Work instructions:
At the line containing "- Error handling", begin retyping, and stop after the last line of the data; add nothing.

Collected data
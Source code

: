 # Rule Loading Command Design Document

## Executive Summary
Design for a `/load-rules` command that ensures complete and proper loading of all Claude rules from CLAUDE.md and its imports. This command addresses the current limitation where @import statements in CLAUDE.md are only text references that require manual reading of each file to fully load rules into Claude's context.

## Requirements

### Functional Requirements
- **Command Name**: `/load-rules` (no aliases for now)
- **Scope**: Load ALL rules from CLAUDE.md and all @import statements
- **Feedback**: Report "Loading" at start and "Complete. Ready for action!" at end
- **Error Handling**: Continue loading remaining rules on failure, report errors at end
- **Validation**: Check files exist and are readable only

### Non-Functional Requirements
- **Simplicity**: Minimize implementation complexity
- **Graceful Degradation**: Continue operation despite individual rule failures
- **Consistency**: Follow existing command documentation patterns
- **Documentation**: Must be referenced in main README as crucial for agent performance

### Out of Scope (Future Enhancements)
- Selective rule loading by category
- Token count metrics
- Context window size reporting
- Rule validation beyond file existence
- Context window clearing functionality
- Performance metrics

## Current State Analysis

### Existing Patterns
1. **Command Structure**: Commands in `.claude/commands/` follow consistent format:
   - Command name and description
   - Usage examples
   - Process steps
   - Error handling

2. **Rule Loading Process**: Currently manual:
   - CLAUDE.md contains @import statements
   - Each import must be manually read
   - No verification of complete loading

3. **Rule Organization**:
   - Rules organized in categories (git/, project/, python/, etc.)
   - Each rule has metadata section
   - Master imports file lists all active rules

Answer for the task:
   - Error handling

2. **Rule Loading Process**: Currently manual:
   - CLAUDE.md contains @import statements
   - Each import must be manually read
   - No verification of complete loading

3. **Rule Organization**:
   - Rules organized in categories (git/, project/, python/, etc.)
   - Each rule has metadata section
   - Master imports file lists all active rules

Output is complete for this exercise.